De spanning hangt zwaar en drukkend in de lucht, als een naderende donderstorm op een hete zomerdag. Aan een houten eettafel zitten drie mensen van verschillende generaties: een man van middelbare leeftijd met een bedrukt gezicht, een nerveus ogende dame met witte haren en een jonge vrouw die stuurs voor zich uitkijkt.

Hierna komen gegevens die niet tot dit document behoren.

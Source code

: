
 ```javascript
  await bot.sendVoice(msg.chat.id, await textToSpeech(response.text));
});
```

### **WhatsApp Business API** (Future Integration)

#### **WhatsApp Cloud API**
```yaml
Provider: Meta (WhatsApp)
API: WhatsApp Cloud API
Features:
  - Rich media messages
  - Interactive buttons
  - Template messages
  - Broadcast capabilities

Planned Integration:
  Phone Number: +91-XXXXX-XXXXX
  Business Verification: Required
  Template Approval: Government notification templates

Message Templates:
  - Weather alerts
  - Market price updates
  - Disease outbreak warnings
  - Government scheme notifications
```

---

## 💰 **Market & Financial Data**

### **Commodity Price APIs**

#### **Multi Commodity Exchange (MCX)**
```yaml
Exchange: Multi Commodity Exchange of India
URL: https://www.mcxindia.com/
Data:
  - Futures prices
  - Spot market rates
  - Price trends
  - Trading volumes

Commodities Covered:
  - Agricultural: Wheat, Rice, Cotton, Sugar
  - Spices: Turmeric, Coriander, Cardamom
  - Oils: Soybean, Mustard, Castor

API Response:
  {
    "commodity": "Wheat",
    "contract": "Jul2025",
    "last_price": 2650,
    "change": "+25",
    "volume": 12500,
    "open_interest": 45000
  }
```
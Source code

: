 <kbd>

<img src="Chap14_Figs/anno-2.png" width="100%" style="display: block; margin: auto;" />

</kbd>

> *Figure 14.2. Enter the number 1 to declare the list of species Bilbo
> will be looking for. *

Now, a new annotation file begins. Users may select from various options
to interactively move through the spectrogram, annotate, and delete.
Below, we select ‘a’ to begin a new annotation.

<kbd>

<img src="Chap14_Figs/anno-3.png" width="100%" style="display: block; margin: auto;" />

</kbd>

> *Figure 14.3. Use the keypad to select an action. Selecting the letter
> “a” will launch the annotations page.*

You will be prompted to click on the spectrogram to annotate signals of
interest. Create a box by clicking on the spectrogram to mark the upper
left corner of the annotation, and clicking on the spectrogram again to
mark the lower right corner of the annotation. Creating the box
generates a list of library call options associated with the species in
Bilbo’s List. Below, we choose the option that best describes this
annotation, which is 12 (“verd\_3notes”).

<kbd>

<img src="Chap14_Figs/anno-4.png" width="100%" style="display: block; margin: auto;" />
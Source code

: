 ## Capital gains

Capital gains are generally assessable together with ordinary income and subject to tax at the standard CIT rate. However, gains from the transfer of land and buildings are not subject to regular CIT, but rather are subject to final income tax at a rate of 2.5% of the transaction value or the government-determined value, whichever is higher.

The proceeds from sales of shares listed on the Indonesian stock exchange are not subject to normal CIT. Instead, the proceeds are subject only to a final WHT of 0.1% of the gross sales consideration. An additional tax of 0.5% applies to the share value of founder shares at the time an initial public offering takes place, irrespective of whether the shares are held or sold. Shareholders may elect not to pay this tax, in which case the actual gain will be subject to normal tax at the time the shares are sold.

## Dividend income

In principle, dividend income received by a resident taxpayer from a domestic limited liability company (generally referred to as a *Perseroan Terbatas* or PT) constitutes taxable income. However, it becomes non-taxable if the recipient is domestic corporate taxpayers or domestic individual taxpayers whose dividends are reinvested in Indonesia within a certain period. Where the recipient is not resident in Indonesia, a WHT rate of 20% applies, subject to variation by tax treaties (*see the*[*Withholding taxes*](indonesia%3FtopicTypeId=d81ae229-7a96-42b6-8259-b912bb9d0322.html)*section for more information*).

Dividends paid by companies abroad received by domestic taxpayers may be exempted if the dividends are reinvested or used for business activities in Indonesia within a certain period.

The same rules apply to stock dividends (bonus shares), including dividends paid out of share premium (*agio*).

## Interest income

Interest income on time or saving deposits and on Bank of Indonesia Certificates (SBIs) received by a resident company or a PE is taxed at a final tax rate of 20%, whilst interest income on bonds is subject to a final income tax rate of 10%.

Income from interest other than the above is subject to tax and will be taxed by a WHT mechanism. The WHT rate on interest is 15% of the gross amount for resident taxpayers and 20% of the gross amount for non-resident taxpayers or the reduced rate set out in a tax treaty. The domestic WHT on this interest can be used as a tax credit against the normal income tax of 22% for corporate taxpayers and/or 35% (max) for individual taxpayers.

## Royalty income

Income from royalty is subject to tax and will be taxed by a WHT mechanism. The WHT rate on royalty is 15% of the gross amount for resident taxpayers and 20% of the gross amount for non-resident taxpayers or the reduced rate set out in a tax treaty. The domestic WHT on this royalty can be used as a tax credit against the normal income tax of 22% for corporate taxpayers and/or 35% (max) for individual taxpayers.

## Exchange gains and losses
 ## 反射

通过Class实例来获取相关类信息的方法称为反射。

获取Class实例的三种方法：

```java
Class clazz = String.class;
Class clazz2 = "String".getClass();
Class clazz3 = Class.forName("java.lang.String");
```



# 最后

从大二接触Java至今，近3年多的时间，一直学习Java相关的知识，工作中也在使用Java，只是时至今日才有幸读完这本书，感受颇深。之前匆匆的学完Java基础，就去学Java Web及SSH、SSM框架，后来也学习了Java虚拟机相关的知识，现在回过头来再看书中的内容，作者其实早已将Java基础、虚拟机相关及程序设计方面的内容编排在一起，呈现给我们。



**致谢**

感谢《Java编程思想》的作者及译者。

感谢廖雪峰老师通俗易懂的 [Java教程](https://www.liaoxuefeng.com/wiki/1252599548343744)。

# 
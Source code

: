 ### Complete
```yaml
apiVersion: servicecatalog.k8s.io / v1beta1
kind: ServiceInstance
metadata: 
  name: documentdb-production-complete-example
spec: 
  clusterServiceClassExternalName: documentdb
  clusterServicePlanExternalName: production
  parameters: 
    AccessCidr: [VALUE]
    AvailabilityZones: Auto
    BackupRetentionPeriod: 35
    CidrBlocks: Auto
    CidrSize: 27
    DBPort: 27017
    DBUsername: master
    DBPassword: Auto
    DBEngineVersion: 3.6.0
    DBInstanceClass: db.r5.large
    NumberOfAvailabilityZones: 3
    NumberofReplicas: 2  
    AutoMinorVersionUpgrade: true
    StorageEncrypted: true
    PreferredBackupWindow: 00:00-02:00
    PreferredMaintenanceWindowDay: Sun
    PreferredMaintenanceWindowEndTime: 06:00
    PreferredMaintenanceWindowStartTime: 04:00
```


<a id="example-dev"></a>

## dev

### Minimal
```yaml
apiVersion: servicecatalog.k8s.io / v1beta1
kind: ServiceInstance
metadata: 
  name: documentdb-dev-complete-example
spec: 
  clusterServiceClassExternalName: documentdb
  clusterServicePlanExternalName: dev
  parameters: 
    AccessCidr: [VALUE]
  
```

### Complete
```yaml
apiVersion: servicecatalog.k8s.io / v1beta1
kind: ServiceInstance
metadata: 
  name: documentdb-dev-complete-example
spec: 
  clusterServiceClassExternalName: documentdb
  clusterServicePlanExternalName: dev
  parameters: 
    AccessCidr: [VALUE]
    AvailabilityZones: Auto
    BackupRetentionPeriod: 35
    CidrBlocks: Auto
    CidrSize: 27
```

In stilte probeert de oudere vrouw de goede vrede te bewaren, maar met elke gefaalde poging tot toenadering neemt de spanning toe. Tot die tot een onvermijdelijke uitbarsting komt: het meisje gooit met een harde zwiep de tafel omver en begint woest rondjes te rennen. Wanneer het de man niet lukt haar te stoppen, komt er een machteloze schreeuw uit zijn keel: het enige geluid dat hij tijdens de voorstelling zal maken.
Heat is het derde deel van theatermaker Davy Pieters’ vierluik over opgroeien in een toekomstige wereld. Ditmaal stelt Pieters de opwarmende aarde centraal, en de manieren waarop mensen omgaan met toenemende hitte. Net als in de voorgaande delen wordt er niet gecommuniceerd met woorden, maar in beelden: met groot gevoel voor esthetiek laat Pieters haar zwijgende spelers op het oranje-roodverlichte podium afwisselend de onrust, frictie, weemoed en loomte uitbeelden waarmee onontkoombare hitte gepaard kan gaan.
Een aantal van die beelden weet onder de huid te kruipen. Het tafeltafereel is geslaagd, evenals de scènes waarin een jonge vrouw steeds heviger meebeweegt met een ritmische, aanzwellende soundtrack, die diep doordreunt in je lijf. Haar energie en overgave worden versterkt door een koor dat het podium vult en de hitte verklankt met soms dromerige, dan weer beklemmende zang.
Wat minder goed werkt aan Heat is dat nagenoeg alle beelden veelvuldig worden herhaald. Dat betekent ook dat je er niet aan ontkomt om meermaals naar scènes te kijken waarin wel erg weinig gebeurt: een meisje dat aan tafel iets zit te schrijven. Een stel zonnebadende vrouwen. Die scènes worden van elkaar gescheiden door het naar beneden laten en weer omhooghalen van een zwart scherm, alsof je naar een bewegende diavoorstelling kijkt. Wanneer de nieuwigheid van die strakke stijlkeuze af is, maakt hij vooral bewust van het repetitieve karakter van het stuk.
Tegelijkertijd helpt het wel bij het afzonderlijk waarderen van de scènes van Heat. Net als bij een lange diashow is niet ieder beeld even sterk, maar kan er toch ineens een tafereel voorbijkomen dat diepe indruk maakt.